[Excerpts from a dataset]
+++

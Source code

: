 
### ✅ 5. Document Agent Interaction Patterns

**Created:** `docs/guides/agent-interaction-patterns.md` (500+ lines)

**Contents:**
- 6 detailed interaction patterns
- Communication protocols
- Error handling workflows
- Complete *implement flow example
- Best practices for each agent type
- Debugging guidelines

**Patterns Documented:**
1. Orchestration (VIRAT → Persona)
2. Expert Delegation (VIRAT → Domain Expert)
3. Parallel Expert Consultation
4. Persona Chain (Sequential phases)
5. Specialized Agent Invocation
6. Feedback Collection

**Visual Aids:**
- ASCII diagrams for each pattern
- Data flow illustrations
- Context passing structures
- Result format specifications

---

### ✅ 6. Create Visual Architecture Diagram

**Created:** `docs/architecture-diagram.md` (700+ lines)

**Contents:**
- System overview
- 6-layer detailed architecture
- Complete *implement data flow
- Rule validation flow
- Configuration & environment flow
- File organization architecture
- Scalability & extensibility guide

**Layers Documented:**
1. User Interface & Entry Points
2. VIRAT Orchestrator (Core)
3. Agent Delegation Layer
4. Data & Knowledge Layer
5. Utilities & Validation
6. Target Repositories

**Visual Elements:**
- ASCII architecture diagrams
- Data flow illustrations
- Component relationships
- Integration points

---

+++

**Work instructions**.
Above are some records; repeat all of them exactly.

**Task output**.
Source code

: 
### ✅ 5. Document Agent Interaction Patterns

**Created:** `docs/guides/agent-interaction-patterns.md` (500+ lines)

**Contents:**
- 6 detailed interaction patterns
- Communication protocols
- Error handling workflows
- Complete *implement flow example
- Best practices for each agent type
- Debugging guidelines

**Patterns Documented:**
1. Orchestration (VIRAT → Persona)
2. Expert Delegation (VIRAT → Domain Expert)
3. Parallel Expert Consultation
4. Persona Chain (Sequential phases)
5. Specialized Agent Invocation
6. Feedback Collection

**Visual Aids:**
- ASCII diagrams for each pattern
- Data flow illustrations
- Context passing structures
- Result format specifications

---

### ✅ 6. Create Visual Architecture Diagram

**Created:** `docs/architecture-diagram.md` (700+ lines)

**Contents:**
- System overview
- 6-layer detailed architecture
- Complete *implement data flow
- Rule validation flow
- Configuration & environment flow
- File organization architecture
- Scalability & extensibility guide

**Layers Documented:**
1. User Interface & Entry Points
2. VIRAT Orchestrator (Core)
3. Agent Delegation Layer
4. Data & Knowledge Layer
5. Utilities & Validation
6. Target Repositories

**Visual Elements:**
- ASCII architecture diagrams
- Data flow illustrations
- Component relationships
- Integration points

---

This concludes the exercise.